Public sector innovation is often judged by deployment.

 

A new platform goes live, users migrate, and transactions become digital. While that story is attractive, it is incomplete since it only looks at the technology and not the processes that are required for successful deployment. 

 

Even mature digital systems need human governance, process discipline, and active oversight. 

 

This is the key lesson gleaned from the experience of Indonesia’s SPAN–SAKTI, which sits at the centre of Indonesia’s central government financial management functions.  

 

SPAN focusses on  the national treasury system while SAKTI supports agency-level budgeting, execution, accounting, and reporting.  

 

Together, they form an integrated financial management information system that connects agencies, treasury offices, supervisors, and system managers. 

 

A qualitative study of 14 treasury officials found that SPAN–SAKTI has strengthened public financial control.  

 

The systems’ embedded rules, restrict access, separate duties, validate transactions, and record audit trails. These audit trails link actions to user identities, timestamps, and approval stages. They make transactions more traceable and harder to deny. 

Risks still exist 

 

Digital control, however, is not the same as risk elimination.  

 

The study found residual risks in procedural non-compliance, credential sharing, weak process literacy, data latency, and shadow routines during disruption.

 

These risks do not mean the systems have failed.  

 

They show at which inflexion point digital transformation enters its hardest stage. 

 

The first lesson is that automation changes where risk lives. Strong systems can close many old loopholes.  

 

Budget ceilings can reject transactions beyond approved limits. Role-based access can prevent unauthorised processing. Segregation of duties can reduce single-person control.  

 

Yet risk can move into exceptions, workarounds, and user behaviour. 

 

Indonesia’s case clearly shows this movement.  

 

Normal transactions are easier to govern because the system can validate them.  

 

Exceptions are more difficult.  

 

Returns, corrections, voids, budget revisions, and service disruptions require interpretation. Control becomes fragile when users must act quickly under pressure. 

 

The second lesson is that audit trails must be analysed, not merely stored.  

 

A log can show who acted, when, and at which approval point. It cannot ask why the action happened. It cannot judge whether a pattern is suspicious.  

 

Accountability begins when managers and auditors systematically review those records. 
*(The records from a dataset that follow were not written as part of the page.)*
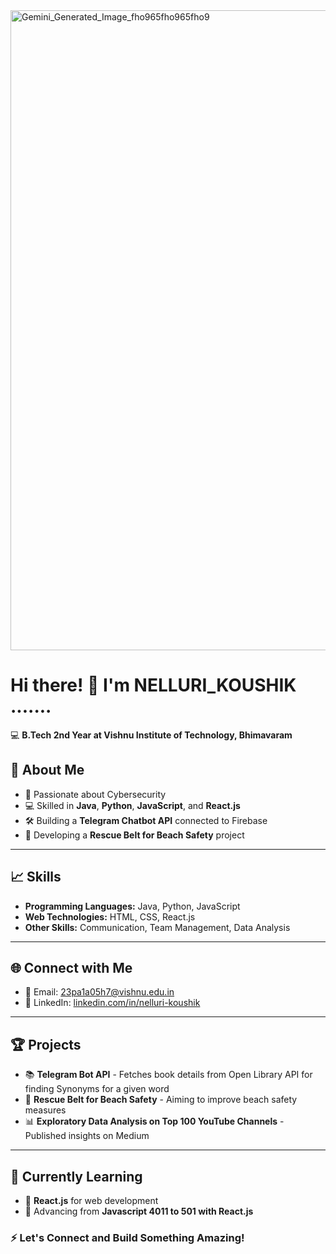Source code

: <img width="1024" height="1024" alt="Gemini_Generated_Image_fho965fho965fho9" src="https://github.com/user-attachments/assets/f9e0961b-221b-43e6-a69a-c74ba2ab5357" />

# Hi there! 👋 I'm NELLURI_KOUSHIK .......

💻 **B.Tech 2nd Year at Vishnu Institute of Technology, Bhimavaram**

## 🚀 About Me
- 🎯 Passionate about Cybersecurity
- 💻 Skilled in **Java**, **Python**, **JavaScript**, and **React.js**
- 🛠️ Building a **Telegram Chatbot API** connected to Firebase
- 🌊 Developing a **Rescue Belt for Beach Safety** project

---

## 📈 Skills
- **Programming Languages:** Java, Python, JavaScript
- **Web Technologies:** HTML, CSS, React.js
- **Other Skills:** Communication, Team Management, Data Analysis

---

## 🌐 Connect with Me
- 📧 Email: [23pa1a05h7@vishnu.edu.in](mailto:23pa1a05h7@vishnu.edu.in)  
- 🔗 LinkedIn: [linkedin.com/in/nelluri-koushik](https://www.linkedin.com/in/koushik-nelluri-3ba67a2ba/)

---

## 🏆 Projects
- 📚 **Telegram Bot API** - Fetches book details from Open Library API for finding Synonyms for a given word
- 🌊 **Rescue Belt for Beach Safety** - Aiming to improve beach safety measures
- 📊 **Exploratory Data Analysis on Top 100 YouTube Channels** - Published insights on Medium


---

## 📖 Currently Learning
- 📗 **React.js** for web development
- 📘 Advancing from **Javascript 4011 to 501 with React.js**













### ⚡ Let's Connect and Build Something Amazing!

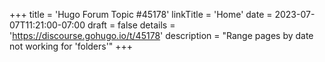 +++
title = 'Hugo Forum Topic #45178'
linkTitle = 'Home'
date = 2023-07-07T11:21:00-07:00
draft = false
details = 'https://discourse.gohugo.io/t/45178'
description = "Range pages by date not working for 'folders'"
+++
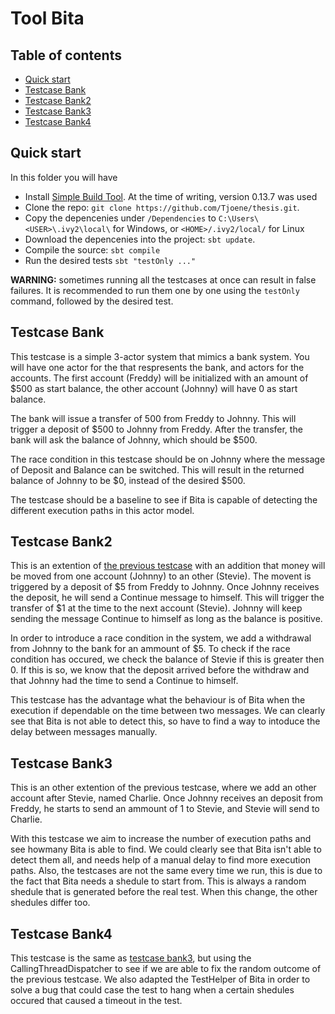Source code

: # Tool Bita

## Table of contents

- [Quick start](#quick-start)
- [Testcase Bank](#testcase-bank)
- [Testcase Bank2](#testcase-bank2)
- [Testcase Bank3](#testcase-bank3)
- [Testcase Bank4](#testcase-bank4)

## Quick start

In this folder you will have 

- Install [Simple Build Tool](http://www.scala-sbt.org/). At the time of writing, version 0.13.7 was used
- Clone the repo: `git clone https://github.com/Tjoene/thesis.git`.
- Copy the depencenies under `/Dependencies` to `C:\Users\<USER>\.ivy2\local\` for Windows, or `<HOME>/.ivy2/local/` for Linux
- Download the depencenies into the project: `sbt update`.
- Compile the source: `sbt compile`
- Run the desired tests `sbt "testOnly ..."`

**WARNING:** sometimes running all the testcases at once can result in false failures. 
It is recommended to run them one by one using the `testOnly` command, followed by the desired test.

## Testcase Bank

This testcase is a simple 3-actor system that mimics a bank system.
You will have one actor for the that respresents the bank, and actors for the accounts.
The first account (Freddy) will be initialized with an amount of $500 as start balance, the other account (Johnny) will have 0 as start balance.

The bank will issue a transfer of 500 from Freddy to Johnny. This will trigger a deposit of $500 to Johnny from Freddy.
After the transfer, the bank will ask the balance of Johnny, which should be $500.

The race condition in this testcase should be on Johnny where the message of Deposit and Balance can be switched.
This will result in the returned balance of Johnny to be $0, instead of the desired $500.

The testcase should be a baseline to see if Bita is capable of detecting the different execution paths in this actor model.


## Testcase Bank2

This is an extention of [the previous testcase](#testcase-bank) with an addition that money will be moved from one account (Johnny) to an other (Stevie).
The movent is triggered by a deposit of $5 from Freddy to Johnny. Once Johnny receives the deposit, he will send a Continue message to himself. This will trigger 
the transfer of $1 at the time to the next account (Stevie). Johnny will keep sending the message Continue to himself as long as the balance is positive.

In order to introduce a race condition in the system, we add a withdrawal from Johnny to the bank for an ammount of $5. 
To check if the race condition has occured, we check the balance of Stevie if this is greater then 0. If this is so, we know that the deposit arrived before the withdraw 
and that Johnny had the time to send a Continue to himself. 

This testcase has the advantage what the behaviour is of Bita when the execution if dependable on the time between two messages.
We can clearly see that Bita is not able to detect this, so have to find a way to intoduce the delay between messages manually. 


## Testcase Bank3

This is an other extention of the previous testcase, where we add an other account after Stevie, named Charlie.
Once Johnny receives an deposit from Freddy, he starts to send an ammount of 1 to Stevie, and Stevie will send to Charlie.

With this testcase we aim to increase the number of execution paths and see howmany Bita is able to find.
We could clearly see that Bita isn't able to detect them all, and needs help of a manual delay to find more execution paths.
Also, the testcases are not the same every time we run, this is due to the fact that Bita needs a shedule to start from. This is always 
a random shedule that is generated before the real test. When this change, the other shedules differ too.  


## Testcase Bank4

This testcase is the same as [testcase bank3](#testcase-bank3), but using the CallingThreadDispatcher to see if we are able to fix the random outcome
of the previous testcase.
We also adapted the TestHelper of Bita in order to solve a bug that could case the test to hang when a certain shedules occured that caused a timeout in the 
test.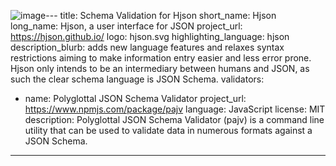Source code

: ![image](https://github.com/user-attachments/assets/32fa0042-509c-44a4-9fae-e03fc6d2378b)---
title: Schema Validation for Hjson
short_name: Hjson
long_name: Hjson, a user interface for JSON
project_url: https://hjson.github.io/
logo: hjson.svg
highlighting_language: hjson
description_blurb: adds new language features and relaxes syntax restrictions aiming to make information entry easier and less error prone. Hjson only intends to be an intermediary between humans and JSON, as such the clear schema language is JSON Schema.
validators:
  - name: Polyglottal JSON Schema Validator
    project_url: https://www.npmjs.com/package/pajv
    language: JavaScript
    license: MIT
    description: Polyglottal JSON Schema Validator (pajv) is a command line utility that can be used to validate data in numerous formats against a JSON Schema.
---
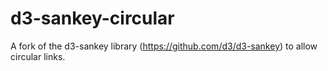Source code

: # d3-sankey-circular

A fork of the d3-sankey library (https://github.com/d3/d3-sankey) to allow circular links.
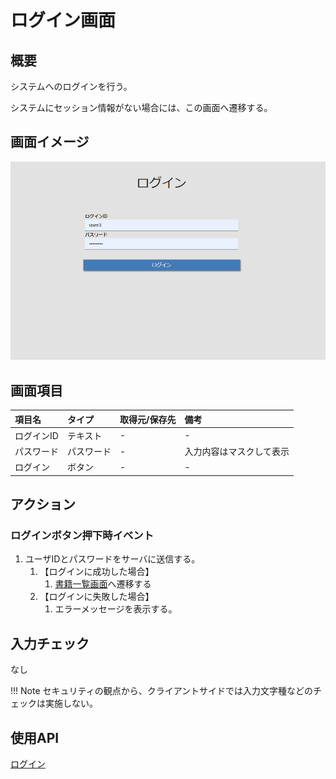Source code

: # ログイン画面

## 概要

システムへのログインを行う。

システムにセッション情報がない場合には、この画面へ遷移する。

## 画面イメージ

![ログイン画面](images/screen/login.png)

## 画面項目

| 項目名     | タイプ     | 取得元/保存先 | 備考                     |
| :--------- | :--------- | :------------ | :----------------------- |
| ログインID | テキスト   | -             | -                        |
| パスワード | パスワード | -             | 入力内容はマスクして表示 |
| ログイン   | ボタン     | -             | -                        |

## アクション

### ログインボタン押下時イベント

1. ユーザIDとパスワードをサーバに送信する。
   1. 【ログインに成功した場合】
      1. [書籍一覧画面](list.md)へ遷移する
   2. 【ログインに失敗した場合】
      1. エラーメッセージを表示する。

## 入力チェック

なし

!!! Note
    セキュリティの観点から、クライアントサイドでは入力文字種などのチェックは実施しない。

## 使用API

[ログイン](https://bookmanagementapi.docs.apiary.io/#reference/0/0/0)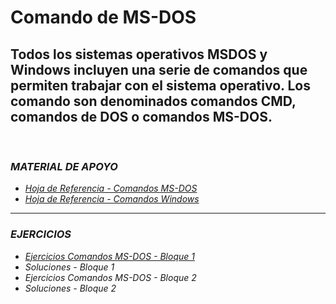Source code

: # Comando de MS-DOS
Todos los sistemas operativos MSDOS y Windows incluyen una serie de comandos que permiten trabajar con el sistema operativo. Los comando son denominados comandos CMD, comandos de DOS o comandos MS-DOS.
&nbsp;&nbsp;
---
&nbsp;
### ***MATERIAL DE APOYO***
* [*Hoja de Referencia - Comandos MS-DOS*](https://github.com/formaciones/ms-dos/blob/main/MSDOS_CommandsReference.pdf)
* [*Hoja de Referencia - Comandos Windows*](https://github.com/formaciones/ms-dos/blob/main/Windows_CommandsReference.pdf)
&nbsp;
---
### ***EJERCICIOS***
* [*Ejercicios Comandos MS-DOS - Bloque 1*](https://github.com/formaciones/ms-dos/blob/main/EJERCICIOS-1.md)
* *Soluciones - Bloque 1*
* *Ejercicios Comandos MS-DOS - Bloque 2*
* *Soluciones - Bloque 2*

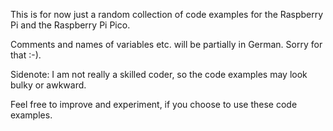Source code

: This is for now just a random collection of code examples for the Raspberry Pi and the Raspberry Pi Pico.

Comments and names of variables etc. will be partially in German. Sorry for that :-).

Sidenote: I am not really a skilled coder, so the code examples may look bulky or awkward.

Feel free to improve and experiment, if you choose to use these code examples.
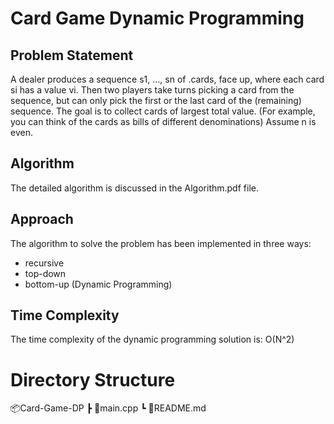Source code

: # Card Game Dynamic Programming

## Problem Statement

A dealer produces a sequence s1, …, sn of .cards, face up, where each card si has a value vi. Then two players take turns picking a card from the sequence, but can only pick the first or the last card of the (remaining) sequence. The goal is to collect cards of largest total value. (For example,
you can think of the cards as bills of different denominations) Assume n is even.

## Algorithm

The detailed algorithm is discussed in the Algorithm.pdf file.

## Approach

The algorithm to solve the problem has been implemented in three ways:

- recursive
- top-down
- bottom-up (Dynamic Programming)

## Time Complexity

The time complexity of the dynamic programming solution is: O(N^2)

# Directory Structure

📦Card-Game-DP
┣ 📜main.cpp
┗ 📜README.md

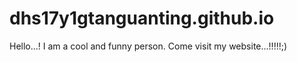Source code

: # dhs17y1gtanguanting.github.io
Hello...! I am a cool and funny person. Come visit my website...!!!!!;)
Risk-based audit trail reviews a must 

 

Risk-based audit trail review should, therefore, become a routine public sector capability. Unusual access times, repeated corrections, dormant account reactivation, frequent transaction returns, and role conflicts deserve attention.  

 

The goal is not surveillance for its own sake. The goal is to detect early before small anomalies become institutional problems. 

 

The third lesson is that access governance is a public finance issue.  

 

A role-based system is only reliable when the named user is the real user.  

 

Credential sharing weakens audit evidence by breaking the link between action and responsibility. Effective governance, therefore, requires disciplined credential management, monitoring of dormant accounts, multi-factor authentication, and clear segregation of duties. 

 

Periodic access recertification should become standard practice. Agencies should verify active users, dormant accounts, conflicting roles, and high-risk permissions.  

 

These reviews should not be treated as routine IT administration. They protect the integrity of public financial decisions. 

Process literacy a must 

 

The fourth lesson is that users need process literacy, not only system training. Many digital transformation programmes teach officials how to navigate screens.

 

Few help them understand the fiscal logic behind each step. Weak process literacy can leave transactions suspended, create overlapping processes, and trigger repeated corrections. 

 

Scenario-based training can close this gap.  

 

Users should practice budget revision, fund-availability checks, payment validation, return handling, asset recording, and audit trail responsibility. Training should use real cases studies, not just manuals. Public servants need to understand the consequences, not only menus. 

 

The fifth lesson is that data lineage matters.  

 

Integrated systems do not always update every dashboard at the same time. Monitoring platforms may use different refresh cycles, cut-off points, or data transformations. Without clear metadata, users may dispute numbers that differ due to timing rather than error. 

 

Public agencies should show data sources, refresh times, cut-off points, and transformation rules. This small design choice can reduce confusion.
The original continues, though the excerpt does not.